Coping with Multiples Losses
We experience many losses when we lose our employment. I often hear people say that they miss their colleagues, established friendships, feelings of connection and familiar routines. Of course, some work-based relationships will not continue, but make an effort to keep in touch with those people who enriched your life.
Process the Details Before You React
If you lost your job. don’t over-react – allow yourself time and space to process what happened. Every company handles redundancy or termination differently. Some people can stay in their position for a few weeks, others are escorted from the premises immediately after being informed of their redundancy. Some people are advised in advance that a restructure is in the wings and sometimes staff members are allowed to apply for redundancies, but others have no idea. If you were just told the news, take time off and give yourself a chance to process what happened before you start chatting to other people. Check what you can actually disclose to your colleagues and clients during the early phase after being informed of the redundancy. Some employers prefer that details are not disclosed until everything is finalised – and there can be formal non-disclosure agreements.
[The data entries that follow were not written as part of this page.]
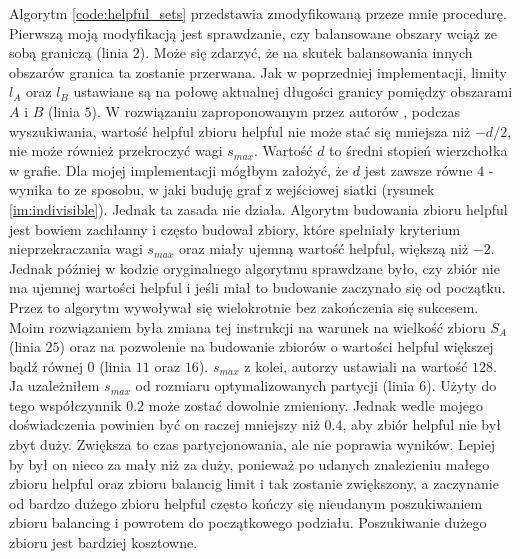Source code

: Algorytm \ref{code:helpful_sets} przedstawia zmodyfikowaną przeze mnie procedurę.
Pierwszą moją modyfikacją jest sprawdzanie, czy balansowane obszary wciąż ze sobą graniczą (linia $2$).
Może się zdarzyć, że na skutek balansowania innych obszarów granica ta zostanie przerwana.
Jak w poprzedniej implementacji, limity $l_A$ oraz $l_B$ ustawiane są na połowę aktualnej długości granicy pomiędzy
obszarami $A$ i $B$ (linia $5$).
W rozwiązaniu zaproponowanym przez autorów \cite{1364754}, podczas wyszukiwania, wartość helpful zbioru helpful nie może stać się mniejsza
niż $-d/2$, nie może również przekroczyć wagi $s_{max}$.
Wartość $d$ to średni stopień wierzchołka w grafie.
Dla mojej implementacji mógłbym założyć, że $d$ jest zawsze równe $4$ - wynika to ze sposobu, w jaki buduję
graf z wejściowej siatki (rysunek \ref{im:indivisible}).
Jednak ta zasada nie działa.
Algorytm budowania zbioru helpful jest bowiem zachłanny i często budował zbiory, które spełniały kryterium nieprzekraczania
wagi $s_{max}$ oraz miały ujemną wartość helpful, większą niż $-2$.
Jednak później w kodzie oryginalnego algorytmu sprawdzane było, czy zbiór nie ma ujemnej wartości helpful i
jeśli miał to budowanie zaczynało się od początku.
Przez to algorytm wywoływał się wielokrotnie bez zakończenia się sukcesem.
Moim rozwiązaniem była zmiana tej instrukcji na warunek na wielkość zbioru $S_A$ (linia $25$) oraz na
pozwolenie na budowanie zbiorów o wartości helpful większej bądź równej $0$ (linia $11$ oraz $16$).
$s_{max}$ z kolei, autorzy \cite{article} ustawiali na wartość $128$.
Ja uzależniłem $s_{max}$ od rozmiaru optymalizowanych partycji (linia $6$).
Użyty do tego współczynnik $0.2$ może zostać dowolnie zmieniony.
Jednak wedle mojego doświadczenia powinien być on raczej mniejszy niż $0.4$, aby zbiór helpful nie był zbyt duży.
Zwiększa to czas partycjonowania, ale nie poprawia wyników.
Lepiej by był on nieco za mały niż za duży, ponieważ po udanych znalezieniu małego zbioru helpful oraz zbioru balancig
limit i tak zostanie zwiększony, a zaczynanie od bardzo dużego zbioru helpful często kończy się nieudanym poszukiwaniem
zbioru balancing i powrotem do początkowego podziału.
Poszukiwanie dużego zbioru jest bardziej kosztowne.

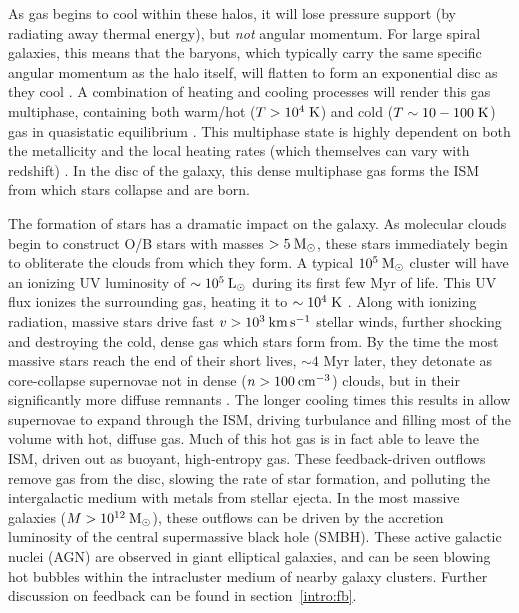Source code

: As gas begins to cool within these halos, it will lose pressure support (by
radiating away thermal energy), but {\it not} angular momentum.  For large
spiral galaxies, this means that the baryons, which typically carry the same
specific angular momentum as the halo itself, will flatten to form an
exponential disc as they cool \citep{Fall1980,Mo1998}.    A combination
of heating and cooling processes will render this gas multiphase, containing
both warm/hot ($T>10^4\;\rm{K}$) and cold ($T\sim10-100\;\rm{K}$) gas in
quasistatic equilibrium \citep{McKee1977}.  This multiphase state is highly
dependent on both the metallicity and the local heating rates (which
themselves can vary with redshift) \citep{Field1969,Wolfire1995,Norman1997}.  In
the disc of the galaxy, this dense multiphase gas forms the ISM from which stars
collapse and are born.

The formation of stars has a dramatic impact on the galaxy.  As molecular clouds
begin to construct O/B stars with masses $>5\>{\rm M_{\odot}}$, these stars immediately
begin to obliterate the clouds from which they form.  A typical $10^5\>{\rm M_{\odot}}$
cluster will have an ionizing UV luminosity of $\sim10^5\>{\rm L_{\odot}}$ during its first
few Myr of life.  This UV flux ionizes the surrounding gas, heating it to
$\sim10^4\;\rm{K}$ \citep{Dale2005,Murray2011}.  Along with ionizing radiation,
massive stars drive fast $v>10^3\>{\rm km}\,{\rm s}^{-1}$ stellar winds, further shocking and
destroying the cold, dense gas which stars form from.  By the time the most
massive stars reach the end of their short lives, $\sim4$ Myr later, they
detonate as core-collapse supernovae not in dense ($n>100\>{\rm cm^{-3}}$) clouds, but in
their significantly more diffuse remnants \citep{Rogers2013}.  The longer
cooling times this results in allow supernovae to expand through the ISM,
driving turbulance \citep{Ostriker2010} and filling most of the volume with hot,
diffuse gas.  Much of this hot gas is in fact able to leave the ISM, driven out
as buoyant, high-entropy gas.  These feedback-driven outflows remove gas
from the disc, slowing the rate of star formation, and polluting the
intergalactic medium with metals from stellar ejecta.  In the most massive
galaxies ($M>10^{12}\>{\rm M_{\odot}}$), these outflows can be driven by the accretion
luminosity of the central supermassive black hole (SMBH).  These active galactic
nuclei (AGN) are observed in giant elliptical galaxies, and can be seen blowing
hot bubbles within the intracluster medium of nearby galaxy clusters.  Further
discussion on feedback can be found in section~\ref{intro:fb}.

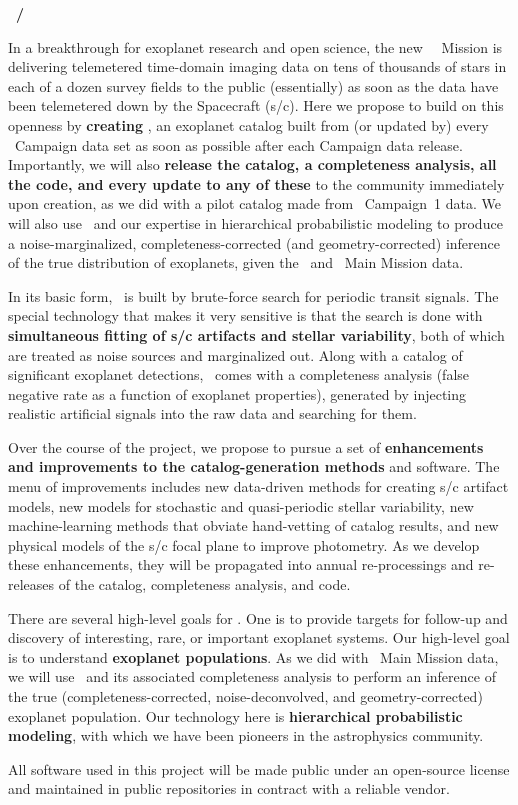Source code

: \documentclass[12pt]{article}
\begin{document}
\noindent\textbf{\shortauthor~/~\fulltitle}
\bigskip

In a breakthrough for exoplanet research and open science, the new
\kepler\ \ketu\ Mission is delivering telemetered time-domain imaging
data on tens of thousands of stars in each of a dozen survey fields to
the public (essentially) as soon as the data have been telemetered
down by the Spacecraft (s/c).
Here we propose to build on this openness by \textbf{creating
  \thecatalog}, an exoplanet catalog built from (or updated by)
every \ketu\ Campaign data set as soon as possible after each Campaign
data release.
Importantly, we will also \textbf{release the catalog, a completeness
  analysis, all the code, and every update to any of these} to the
community immediately upon creation, as we did with a pilot catalog
made from \ketu\ Campaign~1 data.
We will also use \thecatalog\ and our expertise in hierarchical
probabilistic modeling to produce a noise-marginalized,
completeness-corrected (and geometry-corrected) inference of the true
distribution of exoplanets, given the \ketu\ and \kepler\ Main Mission
data.

In its basic form, \thecatalog\ is built by brute-force search for
periodic transit signals.
The special technology that makes it very sensitive is that the search
is done with \textbf{simultaneous fitting of s/c artifacts and stellar
variability}, both of which are treated as noise sources and
marginalized out.
Along with a catalog of significant exoplanet detections,
\thecatalog\ comes with a completeness analysis (false negative rate
as a function of exoplanet properties), generated by injecting
realistic artificial signals into the raw data and searching for them.

Over the course of the project, we propose to pursue a set of
\textbf{enhancements and improvements to the catalog-generation methods} and
software.
The menu of improvements includes new data-driven methods for creating
s/c artifact models, new models for stochastic and quasi-periodic
stellar variability, new machine-learning methods that obviate
hand-vetting of catalog results, and new physical models of the s/c
focal plane to improve photometry.
As we develop these enhancements, they will be propagated into annual
re-processings and re-releases of the catalog, completeness analysis,
and code.

There are several high-level goals for \thecatalog.
One is to provide targets for follow-up and discovery of interesting,
rare, or important exoplanet systems.
Our high-level goal is to understand \textbf{exoplanet populations}.
As we did with \kepler\ Main Mission data, we will use
\thecatalog\ and its associated completeness analysis to perform an
inference of the true (completeness-corrected, noise-deconvolved, and
geometry-corrected) exoplanet population.
Our technology here is \textbf{hierarchical probabilistic modeling},
with which we have been pioneers in the astrophysics community.

All software used in this project will be made public under an
open-source license and maintained in public  repositories in
contract with a reliable vendor.
\end{document}
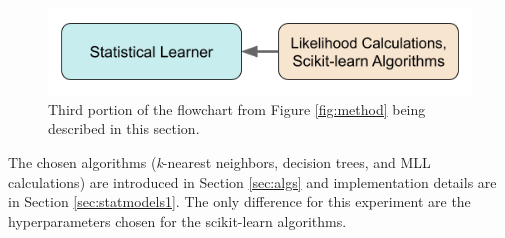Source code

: 
\begin{figure}[H]
  \centering
  \includegraphics[width=0.7\linewidth]{./chapters/exp1/methodology3.png}
  \caption{Third portion of the flowchart from Figure \ref{fig:method} being 
           described in this section.}
\end{figure}

The chosen algorithms (\textit{k}-nearest neighbors, decision trees, and
\gls{MLL} calculations) are introduced in Section \ref{sec:algs} and
implementation details are in Section \ref{sec:statmodels1}. The only
difference for this experiment are the hyperparameters chosen for the
scikit-learn algorithms.


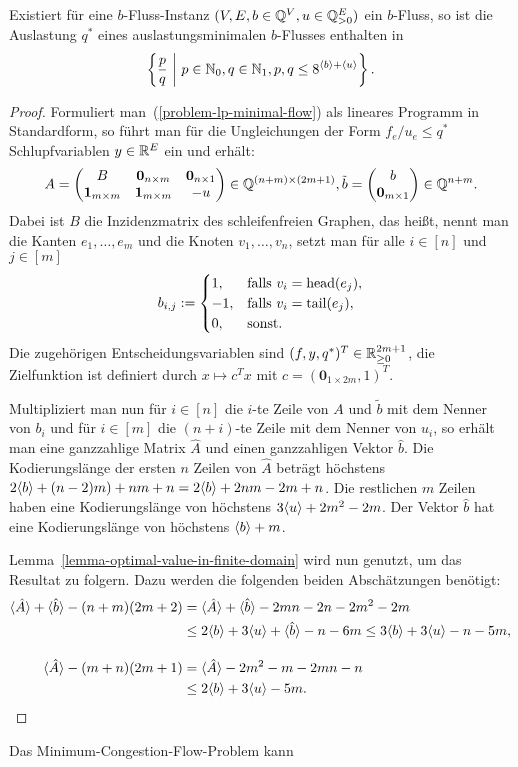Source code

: \begin{corollary}
	Existiert für eine $b$-Fluss-Instanz $(V, E, b\in\mathbb{Q}^V, u\in\mathbb{Q}^E_{>0})$ ein $b$-Fluss, so ist die Auslastung $q^*$ eines auslastungsminimalen $b$-Flusses enthalten in
	\[
	\left\{ \frac{p}{q} ~\middle|~ p\in\mathbb{N}_0, q\in\mathbb{N}_1, p,q \leq 8^{\langle b\rangle + \langle u\rangle } \right\}.
	\]
\end{corollary}
\begin{proof}
	
Formuliert man~(\ref{problem-lp-minimal-flow}) als lineares Programm in Standardform, so führt man für die Ungleichungen der Form $f_e/u_e \leq q^*$ Schlupfvariablen $y\in\mathbb{R}^E$ ein und erhält:
\newcommand{\nil}{\mathbf{0}}
\newcommand{\one}{\mathbf{1}}
\[
	A = \begin{pmatrix}
		B & \nil_{n\times m} & \nil_{n\times 1} \\
		\one_{m\times m} & \one_{m\times m} & -u
	\end{pmatrix} \in \Q^{(n+m) \times (2m+1)},
	\tilde{b} = \begin{pmatrix}
		b \\
		\nil_{m\times 1}
	\end{pmatrix} \in \Q^{n+m}.
\]
Dabei ist $B$ die Inzidenzmatrix des schleifenfreien Graphen, das heißt, nennt man die Kanten $e_1, \dots, e_m $ und die Knoten $v_1, \dots, v_n$, setzt man  für alle $i\in [n]$ und $j\in [m]$
\[ 
	b_{i,j} := \begin{cases}
		1, & \text{falls $v_i = \operatorname{head}(e_j)$}, \\
		-1, & \text{falls $v_i = \operatorname{tail}(e_j)$},\\
		0, & \text{sonst.}
	\end{cases}
\]
 Die zugehörigen Entscheidungsvariablen sind $(f, y, q^*)^T\in\mathbb{R}_{\geq 0}^{2m+1}$, die Zielfunktion ist definiert durch $x\mapsto c^T x$ mit $c = (\nil_{1\times 2m}, 1)^T$.
 
Multipliziert man nun für $i\in [n]$ die $i$-te Zeile von $A$ und $\tilde{b}$ mit dem Nenner von $b_i$ und für $i\in [m]$ die $(n+i)$-te Zeile mit dem Nenner von $u_i$, so erhält man eine ganzzahlige Matrix $\hat{A}$ und einen ganzzahligen Vektor $\hat{b}$.
Die Kodierungslänge der ersten $n$ Zeilen von $\hat{A}$ beträgt höchstens $2\langle b\rangle + (n-2)m) + nm + n = 2\langle b\rangle + 2nm -2m + n$.
Die restlichen $m$ Zeilen haben eine Kodierungslänge von höchstens $3\langle u\rangle + 2m^2 - 2m$.
Der Vektor $\hat{b}$ hat eine Kodierungslänge von höchstens $\langle b\rangle + m$.

Lemma~\ref{lemma-optimal-value-in-finite-domain} wird nun genutzt, um das Resultat zu folgern.
Dazu werden die folgenden beiden Abschätzungen benötigt:
\begin{align*}
\langle\hat{A}\rangle + \langle\hat{b}\rangle - (n+m)(2m+2) &= \langle\hat{A}\rangle + \langle\hat{b}\rangle - 2mn - 2n - 2m^2 - 2m\\
&\leq 2 \langle b\rangle + 3\langle u\rangle + \langle\hat{b}\rangle - n - 6m \leq 3\langle b\rangle + 3\langle u\rangle -n-5m, \\[1em]
\langle\hat{A}\rangle - (m+n)(2m + 1) &= \langle\hat{A}\rangle - 2m^2 - m - 2mn - n\\
&\leq 2\langle b\rangle + 3\langle u\rangle - 5m.
\end{align*}
\end{proof}

\begin{theorem}
	Das Minimum-Congestion-Flow-Problem kann 
\end{theorem}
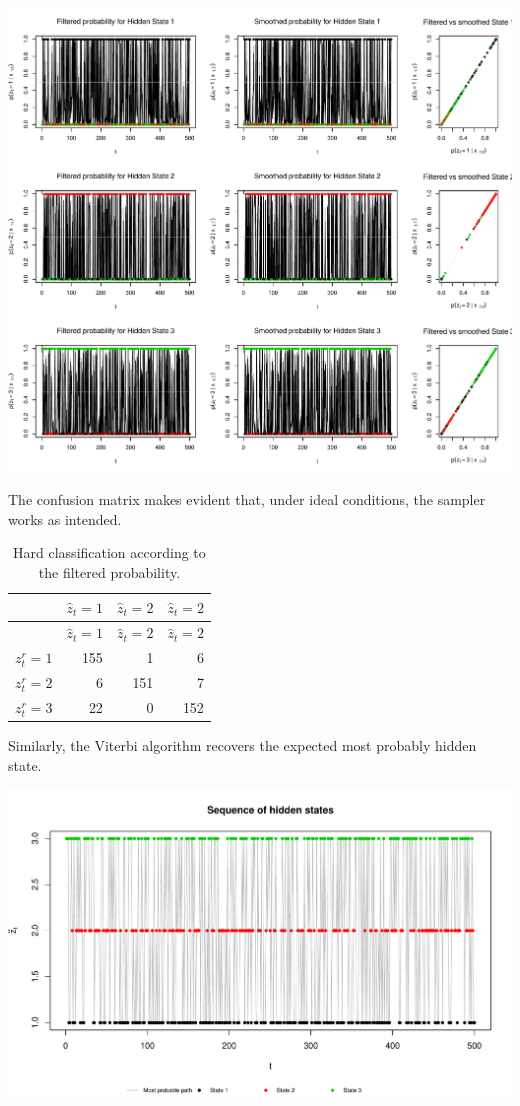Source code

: \documentclass[]{article}
\begin{document}
\includegraphics[width=\textwidth]{main_pdf_files/figure-latex/iohmm_walkthrough_stateprobability-1}

The confusion matrix makes evident that, under ideal conditions, the
sampler works as intended.

\begin{longtable}[]{@{}lrrr@{}}
\caption{Hard classification according to the filtered
probability.}\tabularnewline
\toprule
& \(\hat{z}_t = 1\) & \(\hat{z}_t = 2\) &
\(\hat{z}_t = 2\)\tabularnewline
\midrule
\endfirsthead
\toprule
& \(\hat{z}_t = 1\) & \(\hat{z}_t = 2\) &
\(\hat{z}_t = 2\)\tabularnewline
\midrule
\endhead
\(z^r_t = 1\) & 155 & 1 & 6\tabularnewline
\(z^r_t = 2\) & 6 & 151 & 7\tabularnewline
\(z^r_t = 3\) & 22 & 0 & 152\tabularnewline
\bottomrule
\end{longtable}

Similarly, the Viterbi algorithm recovers the expected most probably
hidden state.

\includegraphics[width=\textwidth]{main_pdf_files/figure-latex/iohmm_walkthrough_statepath-1}
\end{document}
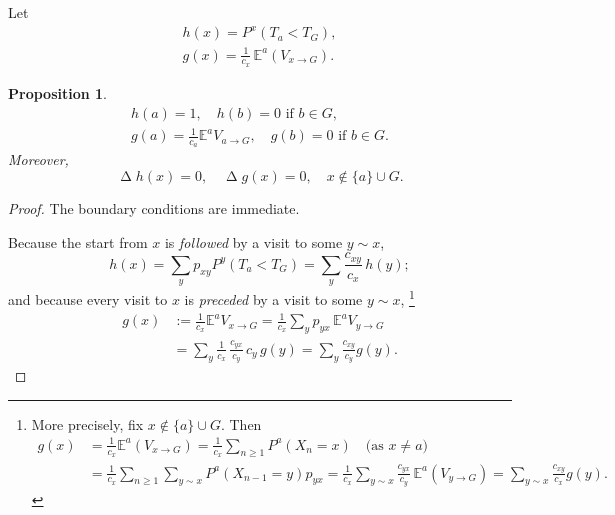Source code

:\documentclass[a4paper]{amsart}
\theoremstyle{plain}
\newtheorem{proposition}[theorem]{Proposition}
\theoremstyle{definition}
\theoremstyle{remark}
\DeclareMathOperator{\lap}{\Delta}
\begin{document}
\medskip 
Let
 \begin{gather}
 \boxed{h(x)  = P^x(T_a < T_G),}\label{dfh}\\
\boxed{g(x)  
=  \frac{1}{c_x}\, \mathbb{E}^a (V_{x\to G}).} \label{dfg}
\end{gather}



\begin{proposition}\label{hgprop}
\begin{equation} \label{bchg} 
\begin{gathered}
h(a) = 1,\quad  h(b) = 0\text{ if } b \in G,\\
g(a) = \frac{1}{c_a} \mathbb{E}^a V_{a\to G},
\quad  g(b) = 0\text{ if } b \in G.
\end{gathered} 
\end{equation} 
Moreover,   
\begin{equation} \label{prhar}
\lap h(x) = 0, \quad \lap g(x) = 0 , \quad x \notin \{a\}\cup G.
\end{equation} 
\end{proposition} 

\begin{proof} The boundary conditions are immediate.

\medskip 
Because the start from $ x $ is \emph{followed} by a visit to some  $y \sim  x $,
\begin{equation} \label{} 
h(x)   = \sum_y p_{xy} P^y (T_a < T_G) 
   = \sum_y \frac{c_{xy}}{c_x} \, h(y) ;
\end{equation} 
and because every visit to $ x $ is \emph{preceded} by a visit to some $ y \sim x $,%
\footnote{More precisely, fix $ x \notin \{a\}\cup G $. Then
\begin{align*}
g(x) &= \frac{1}{c_x} \mathbb{E}^a  (V_{x\to G}) 
      =  \frac{1}{c_x} \sum_{n \geq 1} P^a(X_n = x)\quad \text{(as  $x \neq a $) } \\
     &=  \frac{1}{c_x} \sum_{n \geq 1} \sum_{y\sim x} P^a(X_{n-1} = y) p_{yx} 
     =  \frac{1}{c_x}  \sum_{y\sim x} \frac{c_{yx}}{c_y}\, \mathbb{E}^a  (V_{y\to G}) 
     =   \sum_{y\sim x}  \frac{c_{xy}}{c_x}  g(y).
 \end{align*}
    }
\begin{equation} \label{hhg}
 \begin{aligned} 
 g(x) &:= \frac{1}{c_x}   \mathbb{E}^a V_{x\to G} = 
  \frac{1}{c_x} \sum_y p_{yx}\,  \mathbb{E}^a V_{y\to G}\\
 & = \sum_y\frac{1}{c_x}\, \frac{c_{yx}}{c_y} \, c_y\, g(y) =  \sum_y \frac{c_{xy}}{c_y}  g(y).  
\end{aligned} 
\end{equation}   \qedhere
\end{proof}   
\end{document}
The safest step might be to take the day off and prepare a list of questions so you can consult with your HR department the next day if you have concerns.
Care for Yourself and Avoid Self-destructing
The general advice to follow is: look after yourself well and do not engage in self-destructive behaviours. Some studies indicate an increase in unhealthy behaviours, such as smoking when one has experienced involuntary job loss. There might be a temptation to go out for drinks to relieve stress or have a cigarette. Avoid these maladaptive coping strategies when dealing with your job loss. Try practicing mindfulness instead…
Develop a Good Plan for Job Hunting and Life Building
This unexpected change brings with it an opportunity not only to find a new job but to plan how to lead your life. Develop a sound plan of attack. Do you want to continue working in the same field, a similar work culture and a familiar role? It’s a good chance to reflect and to re-evaluate whether what you do is aligned with your values and actually makes you happy. Now is the time to consider how to establish healthier boundaries at work and what it is that you need in order to feel fulfilled and challenged in your next role.
All of us can be affected by the loss of income, routine and friends. I find the people who struggle the most with the loss of their positions are those who worked long hours, didn’t take breaks or holidays, were rarely at home, were not able to spend quality time with their families and kids, and who neglected their health and wellbeing.
Pay attention to other aspects of your life as well, your job is only one aspect. Of course, it is important to have a meaningful engagement and to have a secure income. You still need to focus on networking, signing up with recruitment agencies and reaching out to people who can aid your job search. At the same time, it is an opportunity to pay attention to you non-work relationships, your health, children, parents, and hobbies.